With the nasopharyngeal temperature at 30°C, cardioversion with 200 J resulted in sinus rhythm for a few seconds before reverting to ventricular fibrillation. Eight further attempts with up to 360 J were also unsuccessful despite administration of amiodarone as per the Advanced Life Support protocol, intravenous lignocaine (lidocaine), and intravenous bretylium. After having been on bypass for an hour his nasopharyngeal temperature was 37°C. The heart regained sinus rhythm spontaneously and started ejecting achieving mean blood pressure of 80–100 mm Hg.

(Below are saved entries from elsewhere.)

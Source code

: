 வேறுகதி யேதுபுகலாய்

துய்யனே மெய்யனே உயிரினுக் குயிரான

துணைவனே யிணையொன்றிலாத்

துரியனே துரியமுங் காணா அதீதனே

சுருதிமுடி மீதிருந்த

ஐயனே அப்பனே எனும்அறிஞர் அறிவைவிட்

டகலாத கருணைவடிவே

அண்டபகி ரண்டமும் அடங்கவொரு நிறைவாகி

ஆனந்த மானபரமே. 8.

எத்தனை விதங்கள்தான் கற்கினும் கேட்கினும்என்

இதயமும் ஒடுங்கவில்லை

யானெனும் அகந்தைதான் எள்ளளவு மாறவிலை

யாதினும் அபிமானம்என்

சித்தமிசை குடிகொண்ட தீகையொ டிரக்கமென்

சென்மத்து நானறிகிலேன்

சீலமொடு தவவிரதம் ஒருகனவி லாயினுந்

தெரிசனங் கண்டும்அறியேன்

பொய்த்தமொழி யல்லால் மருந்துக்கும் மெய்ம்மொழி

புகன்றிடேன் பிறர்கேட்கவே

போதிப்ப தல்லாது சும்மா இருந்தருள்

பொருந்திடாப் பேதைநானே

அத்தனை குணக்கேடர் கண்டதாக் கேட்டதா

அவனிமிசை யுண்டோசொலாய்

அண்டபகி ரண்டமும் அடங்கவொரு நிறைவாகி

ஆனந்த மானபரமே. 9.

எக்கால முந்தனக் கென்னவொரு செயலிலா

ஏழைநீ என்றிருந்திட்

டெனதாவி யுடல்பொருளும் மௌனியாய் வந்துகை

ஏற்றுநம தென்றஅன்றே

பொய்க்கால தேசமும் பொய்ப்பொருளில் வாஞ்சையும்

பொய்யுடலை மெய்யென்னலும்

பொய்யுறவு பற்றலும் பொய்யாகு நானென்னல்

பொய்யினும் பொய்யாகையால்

He was maintained on partial bypass for another hour until his peripheries had warmed up before weaning off cardiopulmonary bypass on low dose adrenaline infusion.
The initial recovery was marred by adult respiratory distress syndrome. He was extubated a week later and was treated for alcohol withdrawal syndrome. He discharged himself against medical advice after another week.
Accidental hypothermia from immersion or exposure is a well recognised cause of cardiorespiratory arrest in regions with icy winters. Resuscitation with cardiopulmonary bypass with full recovery is possible but mortality remains high at 53% to 80%.1,2 In Hauty’s report, no patients with abscence of signs of life initially survived.2 The two survivors had core temperatures of 22.0°C and 23.4°C with some consciousness when discovered. In such cases immediate resuscitation ensures that organ perfusion, especially to the brain, is maintained.
Only two cases of hypothermia treated successfully with cardiopulmonary bypass have been reported from the United Kingdom.3,4 Both were responsive to stimuli initially with subsequent cardiorespiratory arrest. Rewarming was with extracorporeal circulation. The first patient made a full recovery and the second died of a cerebrovascular accident 48 hours after admission.
Our patient had no signs of life on discovery. The ambient temperature was far from freezing. It would have taken him longer to cool to 17°C. He could have been severely brain damaged if revived. We had no toxicological record but he could have been under the influence of alcohol or drugs that increased the cooling process. We were faced with a patient who could have been dead from intracranial catastrophe, fatal overdose, or asphyxiation. The Po2 was 4.7 with severe acidosis. Altogether he had five poor prognostic indicators.2 The decision to proceed to rewarm him was based on the adage that “Not dead until warm and dead” and the fact that with resuscitation the heart showed pulseless electrical activity followed by ventricular fibrillation rather than persistent asystole. The patient’s apparent full recovery lends support to the rationale.
We are aware that this patient may be an exception. Many patients discovered cold with no signs of life are presumed dead. In a small number of patients, the decision to proceed to resource intensive rewarming with cardiopulmonary bypass is probably worth taking if there is evidence of cardiac electrical activity. Partial femoro-femoral bypass is preferred in such circumstances.
Chung Ko did the literature review and wrote the paper. Joseph Alex helped with the literature review and contributed to the paper. Stephen Jeffries helped with the perfusion related aspect of the paper. Jitendra Parmar discussed the core idea, revised the drafts and will act as guarantor for the paper.